Monday, December 28, 2009


Happy Holidays! and sorry I haven't written in awhile. Of all the funny things I attempt to say, I think the funniest may be when I apologize for not writing, as if anyone actually noted and cared that I have been slacking.

Last year, the Westin Book Cadillac opened with much fanfare as a symbol of possible rebirth (not literal - literal rebirth would be gross and difficult to replicate though my brother has kind of tried to replicate the experience) for the city of Detroit. The Book Cadillac had been abandoned for many years and some kindly developers from Ohio were nice enough to renovate the building inside and out, bring the Westin hotel chain to the party, and also include a few new restaurants to boot. The most prominent restaurant to be launched was Michael Symon's Roast to strong reviews and positive word of mouth. Michael Symon is a meat kind of guy and the restaurant is heavily slanted toward the consumption of meat stuffs. After hearing good things from friends, Maureen took me there for birthday dinner last summer and we enjoyed the experience and the food quite thoroughly.

It was with some trepidation that I returned to Roast last night with Maureen and our buddies Stephanie and Reid because since the last time I had eaten there, Michigan has faced ongoing tough news (GM declared bankruptcy shortly after my inaugural Roast dining experience) and the global economy hasn't taken a strong turn for the better (despite what the stock market shows) with Michigan and Detroit bringing up the rear. I was nervous last night that we would show up at a restaurant slowly slogging toward death, half-empty, with the wait staff clearly attempting to steal silverware and plates before the lenders show up to repo whatever copper wiring was left in the walls.

Somewhat to my surprise on a Sunday night, Roast was packed and apparently still going strong. This brought a degree of optimism to my hardened heart that splashy openings and stories of renovation aren't necessarily destined to insta-failure in the Motor City. Granted, the story of the new Book Cadillac still has a ways to go before it plays itself out, but my dining experience last night actually moved my mind away from assumed catastrophe, and I like that quite a bit. The only thing I didn't like was when Maureen and Reid attempted to spike my water with salt, the only reason being I had to pee three times during the dinner because I had too much water to drink. My astute observational skills prevented me from ingesting salt water, and I will begin planning my revenge immediately.

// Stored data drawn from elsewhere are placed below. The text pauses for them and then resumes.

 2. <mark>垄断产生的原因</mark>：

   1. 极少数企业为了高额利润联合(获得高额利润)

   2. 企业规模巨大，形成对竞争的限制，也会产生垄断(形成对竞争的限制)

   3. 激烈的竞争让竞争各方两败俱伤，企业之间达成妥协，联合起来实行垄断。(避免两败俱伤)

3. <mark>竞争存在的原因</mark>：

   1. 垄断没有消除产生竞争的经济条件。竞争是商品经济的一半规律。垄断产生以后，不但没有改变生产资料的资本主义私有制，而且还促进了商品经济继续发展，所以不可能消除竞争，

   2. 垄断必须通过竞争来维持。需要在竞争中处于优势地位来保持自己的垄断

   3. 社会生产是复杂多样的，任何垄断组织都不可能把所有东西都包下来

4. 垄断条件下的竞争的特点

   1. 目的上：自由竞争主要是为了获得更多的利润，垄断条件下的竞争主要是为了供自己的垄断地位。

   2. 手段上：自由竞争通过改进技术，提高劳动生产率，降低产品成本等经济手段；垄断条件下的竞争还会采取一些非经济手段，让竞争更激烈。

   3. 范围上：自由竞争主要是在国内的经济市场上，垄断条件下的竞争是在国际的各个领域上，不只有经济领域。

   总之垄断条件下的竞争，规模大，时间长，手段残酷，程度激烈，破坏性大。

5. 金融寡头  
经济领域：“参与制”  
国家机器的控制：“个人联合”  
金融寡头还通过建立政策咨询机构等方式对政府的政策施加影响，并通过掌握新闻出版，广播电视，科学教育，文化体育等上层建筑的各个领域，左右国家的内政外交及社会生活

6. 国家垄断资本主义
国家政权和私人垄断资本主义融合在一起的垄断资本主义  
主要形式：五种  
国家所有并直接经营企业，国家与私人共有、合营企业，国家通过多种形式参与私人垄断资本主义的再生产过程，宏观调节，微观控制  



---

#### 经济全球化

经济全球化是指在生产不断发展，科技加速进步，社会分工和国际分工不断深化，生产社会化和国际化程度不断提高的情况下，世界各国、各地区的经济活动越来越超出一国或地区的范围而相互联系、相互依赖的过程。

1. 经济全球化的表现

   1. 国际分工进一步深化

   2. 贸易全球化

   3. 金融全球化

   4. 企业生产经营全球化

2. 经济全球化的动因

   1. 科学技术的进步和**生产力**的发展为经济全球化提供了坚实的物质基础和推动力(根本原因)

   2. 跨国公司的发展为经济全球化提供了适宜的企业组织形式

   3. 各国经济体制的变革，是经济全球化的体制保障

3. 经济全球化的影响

This isn't meant as a review of Roast, but I, and my fellow diners, have loved everything I have eaten there in my two visits. I say everything because the sides at the restaurant are crazy delicious. We decided last night that we'd like to go back soon and have a meal entirely of side dishes. I'm still not sure how is it possible that with the millions of variations of mashed potatoes and macaroni and cheese I have eaten in my life, I can eat the Roast variations and have such a strong positive reaction. If you have never eaten brussel sprouts (they're Maureen's favorite vegetable, which is evidence to me that she is crazy) and would like to put a toe in the brussel sprout pool to swim with Maureen, there is surely nowhere better in the world to eat brussel sprouts than Roast. You'll just have to take my dining party's word on this one.

The meal can get a little bit on the expensive side, but you need to treat yourself every now and again if possible. This made it a little more surprising to me how busy the restaurant was despite "the dark times." I hope that I am not forced to eat my brussel sprouty words if the restaurant goes under in less than 12 months' time. I think we're all pulling for the success of the Book Cadillac and further hard evidence that trying to make things beautiful within the dilapidated is not a waste of time and money.